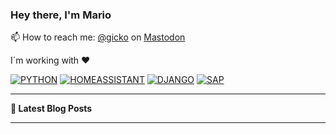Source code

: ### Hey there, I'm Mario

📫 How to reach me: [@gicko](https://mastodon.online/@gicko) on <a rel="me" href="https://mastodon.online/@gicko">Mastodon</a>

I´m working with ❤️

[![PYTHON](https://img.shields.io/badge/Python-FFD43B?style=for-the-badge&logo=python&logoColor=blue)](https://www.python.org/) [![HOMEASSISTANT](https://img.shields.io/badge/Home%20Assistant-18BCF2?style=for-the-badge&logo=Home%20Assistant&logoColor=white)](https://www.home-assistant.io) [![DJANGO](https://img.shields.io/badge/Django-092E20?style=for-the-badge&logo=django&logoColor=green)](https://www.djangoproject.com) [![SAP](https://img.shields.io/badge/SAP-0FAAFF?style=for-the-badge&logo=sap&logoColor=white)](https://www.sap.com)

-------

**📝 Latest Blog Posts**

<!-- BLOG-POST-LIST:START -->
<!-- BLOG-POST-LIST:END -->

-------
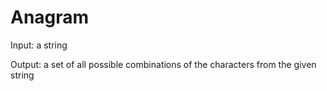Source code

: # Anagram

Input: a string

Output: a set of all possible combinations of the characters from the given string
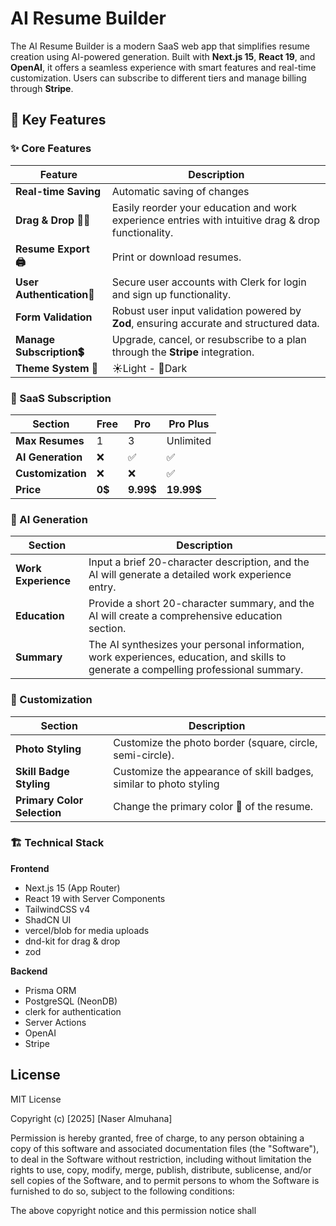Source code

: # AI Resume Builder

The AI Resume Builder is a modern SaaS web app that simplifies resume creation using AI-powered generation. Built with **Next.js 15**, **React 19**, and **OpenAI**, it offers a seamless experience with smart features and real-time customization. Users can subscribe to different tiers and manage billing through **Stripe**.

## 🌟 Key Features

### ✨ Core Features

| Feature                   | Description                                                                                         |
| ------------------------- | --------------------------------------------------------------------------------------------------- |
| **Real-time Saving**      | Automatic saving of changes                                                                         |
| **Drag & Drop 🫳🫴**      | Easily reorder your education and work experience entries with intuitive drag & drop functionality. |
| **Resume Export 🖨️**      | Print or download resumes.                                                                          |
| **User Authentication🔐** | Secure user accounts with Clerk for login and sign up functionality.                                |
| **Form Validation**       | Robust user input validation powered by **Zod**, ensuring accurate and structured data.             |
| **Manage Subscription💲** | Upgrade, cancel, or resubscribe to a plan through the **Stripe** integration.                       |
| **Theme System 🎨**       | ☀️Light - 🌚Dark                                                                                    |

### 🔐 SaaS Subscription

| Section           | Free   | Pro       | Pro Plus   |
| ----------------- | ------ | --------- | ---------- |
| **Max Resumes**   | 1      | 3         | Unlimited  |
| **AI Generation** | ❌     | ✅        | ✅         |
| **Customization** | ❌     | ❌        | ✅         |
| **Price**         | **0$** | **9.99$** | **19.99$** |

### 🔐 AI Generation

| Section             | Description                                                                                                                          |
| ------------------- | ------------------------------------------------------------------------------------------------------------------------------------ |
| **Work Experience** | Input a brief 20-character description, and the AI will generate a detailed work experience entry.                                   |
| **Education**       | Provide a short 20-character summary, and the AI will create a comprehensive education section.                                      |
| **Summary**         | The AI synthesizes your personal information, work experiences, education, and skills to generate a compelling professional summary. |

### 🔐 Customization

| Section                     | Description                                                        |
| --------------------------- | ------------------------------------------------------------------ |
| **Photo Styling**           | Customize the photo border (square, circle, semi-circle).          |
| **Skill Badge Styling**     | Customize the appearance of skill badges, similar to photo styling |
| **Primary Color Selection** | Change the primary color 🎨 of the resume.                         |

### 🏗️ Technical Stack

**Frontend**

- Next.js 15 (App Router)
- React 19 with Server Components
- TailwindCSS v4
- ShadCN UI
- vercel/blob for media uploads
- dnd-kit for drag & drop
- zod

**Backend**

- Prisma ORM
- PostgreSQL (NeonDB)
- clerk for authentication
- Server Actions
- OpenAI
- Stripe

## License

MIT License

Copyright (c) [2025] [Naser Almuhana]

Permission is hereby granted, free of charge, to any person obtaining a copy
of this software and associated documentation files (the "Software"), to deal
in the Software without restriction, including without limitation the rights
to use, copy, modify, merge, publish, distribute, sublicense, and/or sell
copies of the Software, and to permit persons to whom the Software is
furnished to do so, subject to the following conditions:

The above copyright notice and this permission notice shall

::::::::

Exercise description: Exactly the lines from the one containing "Provide a short" to the final line of the data, both included, should be printed, and nothing more.

Exercise solution:
| **Education**       | Provide a short 20-character summary, and the AI will create a comprehensive education section.                                      |
| **Summary**         | The AI synthesizes your personal information, work experiences, education, and skills to generate a compelling professional summary. |

### 🔐 Customization

| Section                     | Description                                                        |
| --------------------------- | ------------------------------------------------------------------ |
| **Photo Styling**           | Customize the photo border (square, circle, semi-circle).          |
| **Skill Badge Styling**     | Customize the appearance of skill badges, similar to photo styling |
| **Primary Color Selection** | Change the primary color 🎨 of the resume.                         |

### 🏗️ Technical Stack

**Frontend**

- Next.js 15 (App Router)
- React 19 with Server Components
- TailwindCSS v4
- ShadCN UI
- vercel/blob for media uploads
- dnd-kit for drag & drop
- zod

**Backend**

- Prisma ORM
- PostgreSQL (NeonDB)
- clerk for authentication
- Server Actions
- OpenAI
- Stripe

## License

MIT License

Copyright (c) [2025] [Naser Almuhana]

Permission is hereby granted, free of charge, to any person obtaining a copy
of this software and associated documentation files (the "Software"), to deal
in the Software without restriction, including without limitation the rights
to use, copy, modify, merge, publish, distribute, sublicense, and/or sell
copies of the Software, and to permit persons to whom the Software is
furnished to do so, subject to the following conditions:

The above copyright notice and this permission notice shall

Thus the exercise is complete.